Por último, el caíd visitó a los cautivos. Los estuvo observando durante un rato, mientras departía con los suyos. Después se dirigió a ellos.
– Ahora sois nuestros prisioneros -dijo, con impecable pronunciación-. La batalla se acabó y ya no tenéis nada que temer. Os trataremos humanamente, como vosotros nunca habéis tratado a mi pueblo.
– ¿Es un chiste? -masculló uno de los soldados.
– ¿Dónde ha aprendido a hablar ese hijo de puta? -susurró otro.
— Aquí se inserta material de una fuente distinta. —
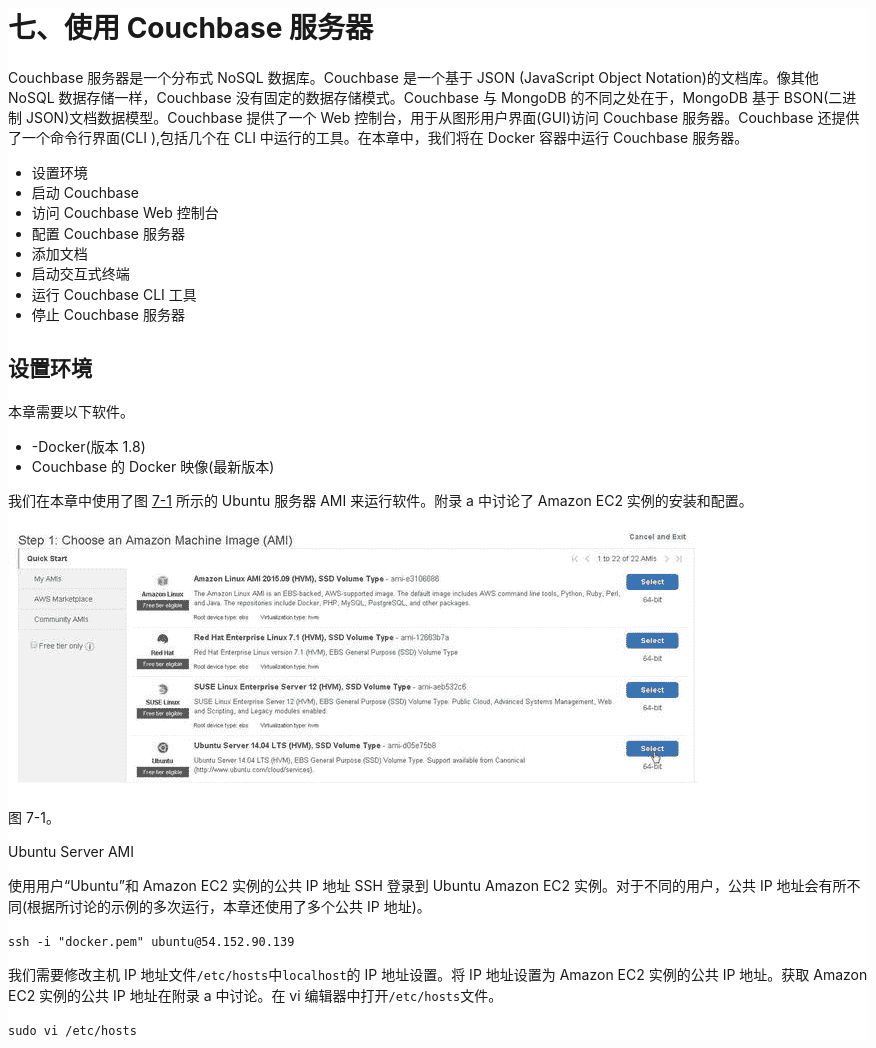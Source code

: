 # 七、使用 Couchbase 服务器

Couchbase 服务器是一个分布式 NoSQL 数据库。Couchbase 是一个基于 JSON (JavaScript Object Notation)的文档库。像其他 NoSQL 数据存储一样，Couchbase 没有固定的数据存储模式。Couchbase 与 MongoDB 的不同之处在于，MongoDB 基于 BSON(二进制 JSON)文档数据模型。Couchbase 提供了一个 Web 控制台，用于从图形用户界面(GUI)访问 Couchbase 服务器。Couchbase 还提供了一个命令行界面(CLI ),包括几个在 CLI 中运行的工具。在本章中，我们将在 Docker 容器中运行 Couchbase 服务器。

*   设置环境
*   启动 Couchbase
*   访问 Couchbase Web 控制台
*   配置 Couchbase 服务器
*   添加文档
*   启动交互式终端
*   运行 Couchbase CLI 工具
*   停止 Couchbase 服务器

## 设置环境

本章需要以下软件。

*   -Docker(版本 1.8)
*   Couchbase 的 Docker 映像(最新版本)

我们在本章中使用了图 [7-1](#Fig1) 所示的 Ubuntu 服务器 AMI 来运行软件。附录 a 中讨论了 Amazon EC2 实例的安装和配置。

![A978-1-4842-1830-3_7_Fig1_HTML.jpg](img/A978-1-4842-1830-3_7_Fig1_HTML.jpg)

图 7-1。

Ubuntu Server AMI

使用用户“Ubuntu”和 Amazon EC2 实例的公共 IP 地址 SSH 登录到 Ubuntu Amazon EC2 实例。对于不同的用户，公共 IP 地址会有所不同(根据所讨论的示例的多次运行，本章还使用了多个公共 IP 地址)。

`ssh -i "docker.pem" ubuntu@54.152.90.139`

我们需要修改主机 IP 地址文件`/etc/hosts`中`localhost`的 IP 地址设置。将 IP 地址设置为 Amazon EC2 实例的公共 IP 地址。获取 Amazon EC2 实例的公共 IP 地址在附录 a 中讨论。在 vi 编辑器中打开`/etc/hosts`文件。

`sudo vi /etc/hosts`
Cuando el caíd se marchó, se desataron los comentarios. El otro cabo contó que había oído decir de presidiarios que se habían fugado de los penales de Melilla, veinte años atrás, y que se habían ido a vivir con los moros y habían acabado siendo jefes entre ellos. Poco pudieron alargar sus especulaciones. A la caída del sol, los hombres de la harka les ordenaron ponerse en marcha. En el exterior de la posición había una batahola de mujeres y niños que los recibían con mofas e insultos. Una mora se acercó a Amador y le arrancó con brusca destreza los galones de cabo. Luego se los puso sobre la cabeza, como adorno. Las demás celebraron ruidosamente la ocurrencia. Amador se acordó de unas semanas atrás, cuando hablaban de la harka como de algo desconocido y quizá inexistente. Ahora el monstruo invisible les había impuesto su presencia, y entre todos los signos inauditos que tenía para elegir, el cabo sintió que la harka era esa mujer, que le había despojado de los galones y le despreciaba con la insolencia de sus fogosos ojos negros.